_Exercise input_:
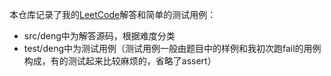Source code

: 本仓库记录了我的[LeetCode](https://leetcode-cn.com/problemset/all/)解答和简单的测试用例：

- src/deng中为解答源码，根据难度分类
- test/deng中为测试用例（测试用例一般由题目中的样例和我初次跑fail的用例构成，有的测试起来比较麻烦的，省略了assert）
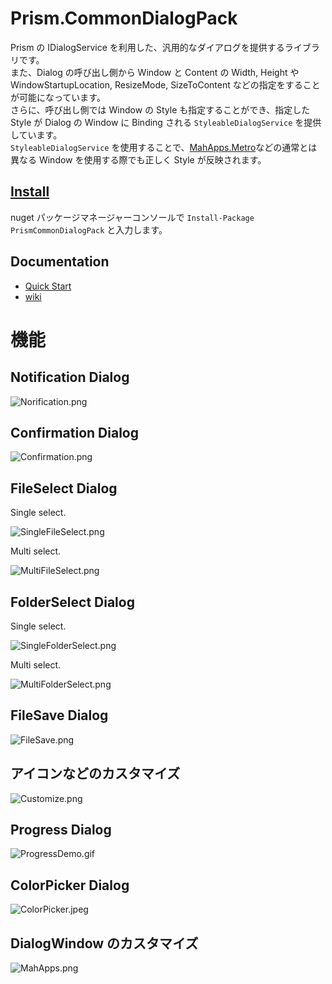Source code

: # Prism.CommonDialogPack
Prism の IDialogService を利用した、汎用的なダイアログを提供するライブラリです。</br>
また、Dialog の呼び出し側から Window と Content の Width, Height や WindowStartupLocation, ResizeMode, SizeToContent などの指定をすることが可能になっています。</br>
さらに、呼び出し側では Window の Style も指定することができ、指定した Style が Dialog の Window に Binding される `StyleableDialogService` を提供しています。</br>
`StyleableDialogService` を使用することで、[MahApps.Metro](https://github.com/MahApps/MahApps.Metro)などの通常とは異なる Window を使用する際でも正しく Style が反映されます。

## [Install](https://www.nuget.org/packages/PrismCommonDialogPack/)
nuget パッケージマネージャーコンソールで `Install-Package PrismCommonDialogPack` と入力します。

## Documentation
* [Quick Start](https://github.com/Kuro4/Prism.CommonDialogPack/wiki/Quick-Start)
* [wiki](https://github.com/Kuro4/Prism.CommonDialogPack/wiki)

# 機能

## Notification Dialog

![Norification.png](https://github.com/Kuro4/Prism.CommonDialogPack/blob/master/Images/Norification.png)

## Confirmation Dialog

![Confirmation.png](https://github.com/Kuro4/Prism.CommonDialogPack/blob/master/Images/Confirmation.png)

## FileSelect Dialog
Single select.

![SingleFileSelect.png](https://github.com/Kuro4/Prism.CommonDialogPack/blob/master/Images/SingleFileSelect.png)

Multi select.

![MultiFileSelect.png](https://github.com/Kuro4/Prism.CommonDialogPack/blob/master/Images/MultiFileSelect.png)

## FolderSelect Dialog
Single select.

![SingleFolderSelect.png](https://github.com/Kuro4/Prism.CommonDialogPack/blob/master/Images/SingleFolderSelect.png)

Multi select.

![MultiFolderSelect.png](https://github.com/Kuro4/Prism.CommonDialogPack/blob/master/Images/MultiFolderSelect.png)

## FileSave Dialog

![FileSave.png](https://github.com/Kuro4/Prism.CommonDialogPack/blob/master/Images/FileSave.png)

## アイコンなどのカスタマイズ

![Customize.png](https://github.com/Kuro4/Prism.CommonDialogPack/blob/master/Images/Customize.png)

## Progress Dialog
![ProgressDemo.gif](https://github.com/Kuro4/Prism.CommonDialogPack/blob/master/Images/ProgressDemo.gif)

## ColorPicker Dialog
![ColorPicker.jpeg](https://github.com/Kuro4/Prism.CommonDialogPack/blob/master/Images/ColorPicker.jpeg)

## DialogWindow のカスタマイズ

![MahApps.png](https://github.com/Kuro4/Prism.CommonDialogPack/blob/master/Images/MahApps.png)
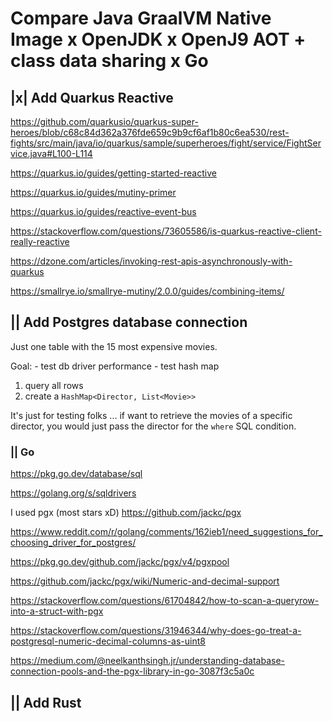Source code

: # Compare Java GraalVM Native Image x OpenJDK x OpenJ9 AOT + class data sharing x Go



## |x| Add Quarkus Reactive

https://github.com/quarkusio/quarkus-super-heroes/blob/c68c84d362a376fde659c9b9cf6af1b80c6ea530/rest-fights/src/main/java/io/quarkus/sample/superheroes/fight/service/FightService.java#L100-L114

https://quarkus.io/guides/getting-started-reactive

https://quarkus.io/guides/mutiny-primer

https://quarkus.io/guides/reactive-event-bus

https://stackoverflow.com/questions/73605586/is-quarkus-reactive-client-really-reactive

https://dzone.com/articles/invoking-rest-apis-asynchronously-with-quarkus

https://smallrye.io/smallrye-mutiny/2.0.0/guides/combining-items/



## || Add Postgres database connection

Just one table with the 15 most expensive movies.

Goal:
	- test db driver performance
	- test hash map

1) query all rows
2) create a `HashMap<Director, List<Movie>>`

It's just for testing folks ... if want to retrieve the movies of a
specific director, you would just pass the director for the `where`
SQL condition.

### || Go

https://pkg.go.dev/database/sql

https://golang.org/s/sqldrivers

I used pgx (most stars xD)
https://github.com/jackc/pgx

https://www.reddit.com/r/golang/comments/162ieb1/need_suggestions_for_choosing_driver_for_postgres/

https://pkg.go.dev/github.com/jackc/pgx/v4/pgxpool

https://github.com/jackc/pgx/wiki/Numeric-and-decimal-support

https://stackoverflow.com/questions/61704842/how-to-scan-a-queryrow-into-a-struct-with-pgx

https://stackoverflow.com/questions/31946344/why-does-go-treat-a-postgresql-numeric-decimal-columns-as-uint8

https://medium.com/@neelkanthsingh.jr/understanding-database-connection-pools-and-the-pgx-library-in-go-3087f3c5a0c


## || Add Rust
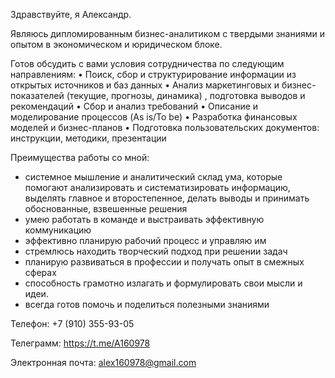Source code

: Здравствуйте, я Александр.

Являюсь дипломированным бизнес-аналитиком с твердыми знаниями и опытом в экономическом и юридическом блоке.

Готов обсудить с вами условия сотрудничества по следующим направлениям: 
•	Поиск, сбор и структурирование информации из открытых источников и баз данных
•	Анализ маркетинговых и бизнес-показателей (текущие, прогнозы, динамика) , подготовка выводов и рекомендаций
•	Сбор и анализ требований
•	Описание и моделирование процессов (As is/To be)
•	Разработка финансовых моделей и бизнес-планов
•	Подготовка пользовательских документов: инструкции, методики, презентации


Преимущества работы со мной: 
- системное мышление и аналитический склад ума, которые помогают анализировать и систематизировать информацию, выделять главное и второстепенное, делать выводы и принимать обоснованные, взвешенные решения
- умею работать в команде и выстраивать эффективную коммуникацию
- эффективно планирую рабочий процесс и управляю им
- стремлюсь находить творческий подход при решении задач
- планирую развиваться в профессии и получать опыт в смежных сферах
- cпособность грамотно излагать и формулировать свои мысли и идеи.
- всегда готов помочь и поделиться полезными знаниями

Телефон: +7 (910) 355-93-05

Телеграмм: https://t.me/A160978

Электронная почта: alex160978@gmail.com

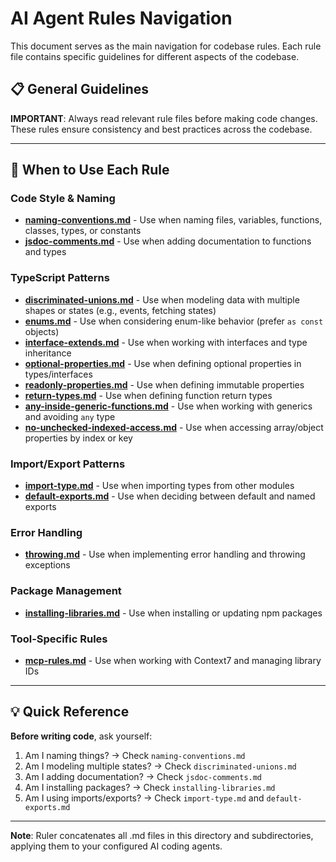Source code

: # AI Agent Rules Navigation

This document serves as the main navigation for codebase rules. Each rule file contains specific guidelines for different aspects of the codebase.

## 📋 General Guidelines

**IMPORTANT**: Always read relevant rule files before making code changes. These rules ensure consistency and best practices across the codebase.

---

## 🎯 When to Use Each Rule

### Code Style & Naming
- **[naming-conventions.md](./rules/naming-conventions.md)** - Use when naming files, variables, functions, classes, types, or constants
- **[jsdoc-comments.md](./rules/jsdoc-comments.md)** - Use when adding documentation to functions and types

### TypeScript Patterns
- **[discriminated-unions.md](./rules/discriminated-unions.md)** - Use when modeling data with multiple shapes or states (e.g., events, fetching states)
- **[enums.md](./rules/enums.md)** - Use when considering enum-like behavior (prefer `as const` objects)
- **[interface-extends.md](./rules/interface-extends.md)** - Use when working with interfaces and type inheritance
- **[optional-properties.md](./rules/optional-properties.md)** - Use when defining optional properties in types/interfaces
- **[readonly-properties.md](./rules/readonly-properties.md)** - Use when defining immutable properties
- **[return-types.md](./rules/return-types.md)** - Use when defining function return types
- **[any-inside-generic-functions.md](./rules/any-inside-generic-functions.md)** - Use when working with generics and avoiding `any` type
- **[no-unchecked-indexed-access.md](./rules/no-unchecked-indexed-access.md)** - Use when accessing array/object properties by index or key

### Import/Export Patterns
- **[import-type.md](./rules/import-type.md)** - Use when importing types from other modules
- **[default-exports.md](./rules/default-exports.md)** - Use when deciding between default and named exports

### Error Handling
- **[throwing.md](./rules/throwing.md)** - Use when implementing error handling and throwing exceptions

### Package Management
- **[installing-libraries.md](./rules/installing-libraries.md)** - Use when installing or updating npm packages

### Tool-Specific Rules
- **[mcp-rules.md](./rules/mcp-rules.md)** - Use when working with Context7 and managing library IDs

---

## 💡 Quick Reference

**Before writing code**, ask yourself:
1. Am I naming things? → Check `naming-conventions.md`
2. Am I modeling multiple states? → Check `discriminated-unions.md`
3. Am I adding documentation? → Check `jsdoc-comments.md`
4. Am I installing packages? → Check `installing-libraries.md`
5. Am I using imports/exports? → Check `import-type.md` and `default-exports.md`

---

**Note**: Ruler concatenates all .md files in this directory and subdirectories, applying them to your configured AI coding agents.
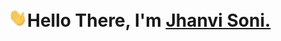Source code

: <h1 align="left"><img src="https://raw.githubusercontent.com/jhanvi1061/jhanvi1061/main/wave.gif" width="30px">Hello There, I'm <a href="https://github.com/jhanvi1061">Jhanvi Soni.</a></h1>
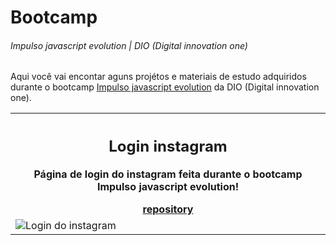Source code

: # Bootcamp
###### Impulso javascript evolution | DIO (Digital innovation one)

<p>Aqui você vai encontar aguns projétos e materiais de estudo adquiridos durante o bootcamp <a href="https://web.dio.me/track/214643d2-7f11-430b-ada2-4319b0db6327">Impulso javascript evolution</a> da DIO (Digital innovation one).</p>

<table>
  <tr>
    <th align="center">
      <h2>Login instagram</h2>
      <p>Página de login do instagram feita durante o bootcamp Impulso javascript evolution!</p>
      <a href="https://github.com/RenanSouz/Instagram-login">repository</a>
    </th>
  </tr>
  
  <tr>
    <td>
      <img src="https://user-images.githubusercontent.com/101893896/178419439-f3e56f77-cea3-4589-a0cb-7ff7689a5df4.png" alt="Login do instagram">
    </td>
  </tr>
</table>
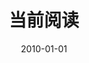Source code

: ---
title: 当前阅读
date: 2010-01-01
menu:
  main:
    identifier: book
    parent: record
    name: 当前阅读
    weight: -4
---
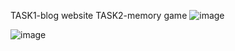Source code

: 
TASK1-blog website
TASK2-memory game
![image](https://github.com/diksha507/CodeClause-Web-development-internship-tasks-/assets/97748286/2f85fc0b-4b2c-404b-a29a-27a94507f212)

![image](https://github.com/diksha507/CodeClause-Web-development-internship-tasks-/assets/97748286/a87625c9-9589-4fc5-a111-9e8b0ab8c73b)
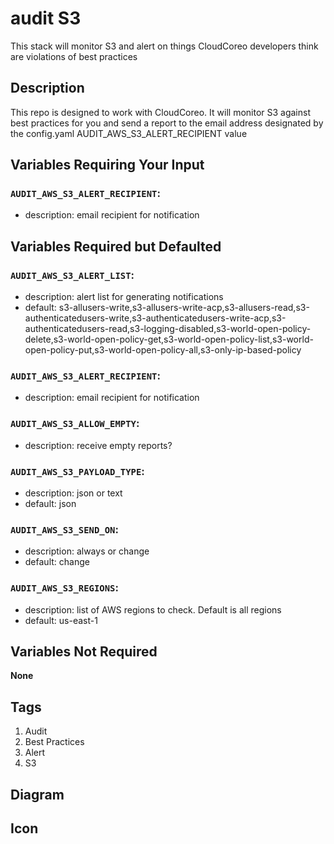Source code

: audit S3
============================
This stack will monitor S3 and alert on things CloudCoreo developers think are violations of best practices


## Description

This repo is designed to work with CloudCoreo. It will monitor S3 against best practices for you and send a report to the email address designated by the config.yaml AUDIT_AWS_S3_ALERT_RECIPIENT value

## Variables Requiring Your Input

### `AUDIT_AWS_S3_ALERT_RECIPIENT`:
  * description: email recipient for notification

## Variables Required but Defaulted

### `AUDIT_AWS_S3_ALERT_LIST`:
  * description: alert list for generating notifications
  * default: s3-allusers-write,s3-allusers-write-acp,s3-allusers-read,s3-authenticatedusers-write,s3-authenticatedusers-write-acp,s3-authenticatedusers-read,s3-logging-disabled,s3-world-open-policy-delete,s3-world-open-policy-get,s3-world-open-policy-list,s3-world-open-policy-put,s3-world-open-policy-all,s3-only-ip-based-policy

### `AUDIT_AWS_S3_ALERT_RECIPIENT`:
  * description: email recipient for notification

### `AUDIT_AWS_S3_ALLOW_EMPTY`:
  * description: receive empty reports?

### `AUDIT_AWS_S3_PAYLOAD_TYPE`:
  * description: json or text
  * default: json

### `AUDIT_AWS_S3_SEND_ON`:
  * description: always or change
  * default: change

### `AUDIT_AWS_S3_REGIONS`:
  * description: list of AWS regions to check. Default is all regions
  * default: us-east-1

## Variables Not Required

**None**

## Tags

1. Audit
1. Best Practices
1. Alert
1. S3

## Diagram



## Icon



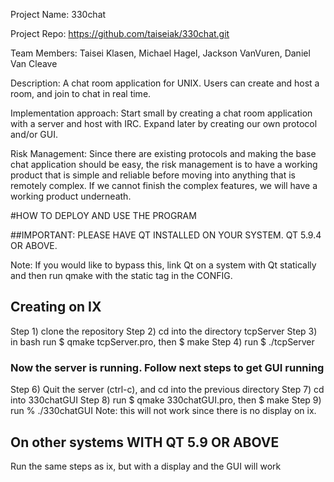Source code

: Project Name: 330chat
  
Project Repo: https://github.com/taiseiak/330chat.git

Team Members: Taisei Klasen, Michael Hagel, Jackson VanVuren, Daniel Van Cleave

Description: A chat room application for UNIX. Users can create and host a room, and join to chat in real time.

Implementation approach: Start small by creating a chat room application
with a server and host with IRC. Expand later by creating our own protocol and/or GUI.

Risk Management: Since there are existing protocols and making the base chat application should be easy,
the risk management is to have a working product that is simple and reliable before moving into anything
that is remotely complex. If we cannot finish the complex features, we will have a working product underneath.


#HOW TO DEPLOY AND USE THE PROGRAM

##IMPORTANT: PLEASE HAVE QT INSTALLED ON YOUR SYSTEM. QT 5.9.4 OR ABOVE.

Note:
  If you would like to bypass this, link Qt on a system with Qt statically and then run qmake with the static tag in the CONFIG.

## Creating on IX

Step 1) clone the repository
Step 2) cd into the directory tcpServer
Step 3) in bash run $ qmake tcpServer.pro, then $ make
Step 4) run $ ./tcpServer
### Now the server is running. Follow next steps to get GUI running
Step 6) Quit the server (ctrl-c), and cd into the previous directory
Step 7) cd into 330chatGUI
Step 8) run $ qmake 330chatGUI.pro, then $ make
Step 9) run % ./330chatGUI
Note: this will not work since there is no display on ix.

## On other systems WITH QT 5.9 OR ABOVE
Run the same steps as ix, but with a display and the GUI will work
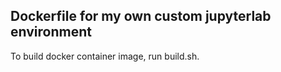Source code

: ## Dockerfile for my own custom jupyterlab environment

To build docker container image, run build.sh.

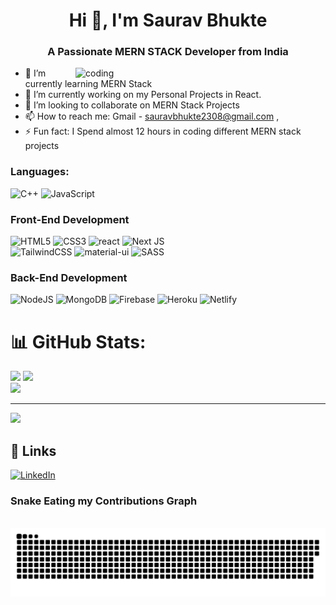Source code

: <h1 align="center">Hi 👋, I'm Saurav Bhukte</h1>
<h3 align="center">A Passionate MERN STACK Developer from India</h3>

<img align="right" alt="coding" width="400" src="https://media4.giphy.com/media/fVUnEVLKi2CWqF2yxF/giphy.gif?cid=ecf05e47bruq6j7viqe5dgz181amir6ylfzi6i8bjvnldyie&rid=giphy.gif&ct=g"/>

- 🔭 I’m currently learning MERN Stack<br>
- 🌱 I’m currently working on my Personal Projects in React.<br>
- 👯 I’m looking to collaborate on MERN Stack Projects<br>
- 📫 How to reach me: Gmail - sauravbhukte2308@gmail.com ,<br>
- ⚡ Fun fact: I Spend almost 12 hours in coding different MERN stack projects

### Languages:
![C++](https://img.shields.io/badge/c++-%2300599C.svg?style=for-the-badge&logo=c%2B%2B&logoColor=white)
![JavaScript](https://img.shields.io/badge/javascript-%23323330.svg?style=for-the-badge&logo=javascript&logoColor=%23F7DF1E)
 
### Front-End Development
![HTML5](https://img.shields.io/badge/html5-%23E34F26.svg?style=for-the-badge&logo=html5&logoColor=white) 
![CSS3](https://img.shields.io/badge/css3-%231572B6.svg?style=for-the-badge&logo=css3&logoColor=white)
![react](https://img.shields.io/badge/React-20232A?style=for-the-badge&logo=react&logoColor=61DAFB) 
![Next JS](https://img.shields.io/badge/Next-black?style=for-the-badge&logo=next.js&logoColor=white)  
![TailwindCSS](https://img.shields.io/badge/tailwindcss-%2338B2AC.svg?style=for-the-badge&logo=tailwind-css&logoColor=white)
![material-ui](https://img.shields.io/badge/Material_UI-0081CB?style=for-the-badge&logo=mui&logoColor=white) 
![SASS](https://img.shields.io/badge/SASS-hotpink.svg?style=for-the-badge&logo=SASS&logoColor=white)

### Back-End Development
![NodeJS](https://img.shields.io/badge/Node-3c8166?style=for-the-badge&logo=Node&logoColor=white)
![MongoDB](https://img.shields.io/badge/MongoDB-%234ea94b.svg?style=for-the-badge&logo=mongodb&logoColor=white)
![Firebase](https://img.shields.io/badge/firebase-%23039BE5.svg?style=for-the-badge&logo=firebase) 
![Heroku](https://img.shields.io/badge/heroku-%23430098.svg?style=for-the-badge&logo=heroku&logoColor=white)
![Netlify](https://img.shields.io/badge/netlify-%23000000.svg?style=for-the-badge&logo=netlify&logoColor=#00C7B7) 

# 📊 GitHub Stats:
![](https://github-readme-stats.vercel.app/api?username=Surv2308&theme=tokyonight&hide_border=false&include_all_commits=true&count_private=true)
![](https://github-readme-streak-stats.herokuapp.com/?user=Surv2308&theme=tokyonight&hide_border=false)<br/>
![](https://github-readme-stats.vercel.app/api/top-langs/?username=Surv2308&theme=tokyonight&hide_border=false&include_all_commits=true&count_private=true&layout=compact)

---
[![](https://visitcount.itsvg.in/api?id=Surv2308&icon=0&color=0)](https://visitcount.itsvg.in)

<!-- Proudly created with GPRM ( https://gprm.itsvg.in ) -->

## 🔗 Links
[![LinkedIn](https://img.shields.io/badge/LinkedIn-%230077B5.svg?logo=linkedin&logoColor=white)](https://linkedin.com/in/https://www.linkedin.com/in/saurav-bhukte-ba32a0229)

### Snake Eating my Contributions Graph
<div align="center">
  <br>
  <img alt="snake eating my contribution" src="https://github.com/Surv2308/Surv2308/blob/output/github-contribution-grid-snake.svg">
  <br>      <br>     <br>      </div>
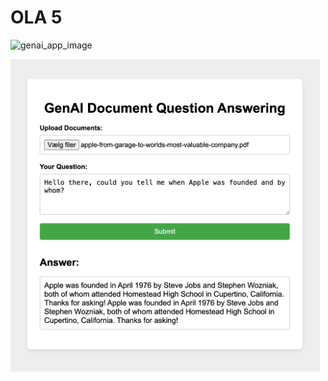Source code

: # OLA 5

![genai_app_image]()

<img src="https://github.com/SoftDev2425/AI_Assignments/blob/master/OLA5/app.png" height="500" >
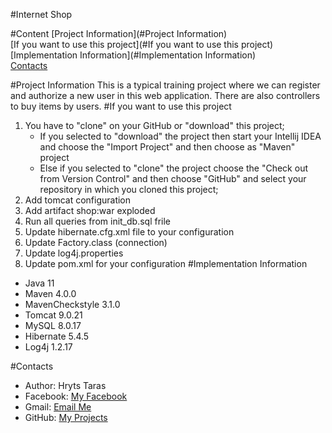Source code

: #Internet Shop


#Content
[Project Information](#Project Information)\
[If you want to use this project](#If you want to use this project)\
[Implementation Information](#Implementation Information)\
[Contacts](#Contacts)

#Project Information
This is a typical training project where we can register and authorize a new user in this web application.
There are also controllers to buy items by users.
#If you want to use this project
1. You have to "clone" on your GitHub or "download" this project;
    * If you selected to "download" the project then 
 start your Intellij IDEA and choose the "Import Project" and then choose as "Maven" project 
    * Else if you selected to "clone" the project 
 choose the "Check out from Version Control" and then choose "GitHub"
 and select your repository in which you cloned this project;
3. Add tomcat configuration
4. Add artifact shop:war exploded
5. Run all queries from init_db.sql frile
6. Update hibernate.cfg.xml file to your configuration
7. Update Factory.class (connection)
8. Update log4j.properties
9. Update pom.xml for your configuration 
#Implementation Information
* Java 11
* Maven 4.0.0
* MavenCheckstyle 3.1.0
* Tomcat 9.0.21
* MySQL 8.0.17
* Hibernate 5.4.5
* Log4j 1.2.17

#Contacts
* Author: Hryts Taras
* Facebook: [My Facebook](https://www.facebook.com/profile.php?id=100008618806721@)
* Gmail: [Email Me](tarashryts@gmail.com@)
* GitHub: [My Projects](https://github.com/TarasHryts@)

_Task brief_: Starting with the line with "This stack will" above and going on through the line with "## Variables Requiring Your Input", transcribe every line exactly, both ends included, and add nothing.

_Response for this exercise_:
This stack will monitor S3 and alert on things CloudCoreo developers think are violations of best practices


## Description

This repo is designed to work with CloudCoreo. It will monitor S3 against best practices for you and send a report to the email address designated by the config.yaml AUDIT_AWS_S3_ALERT_RECIPIENT value

## Variables Requiring Your Input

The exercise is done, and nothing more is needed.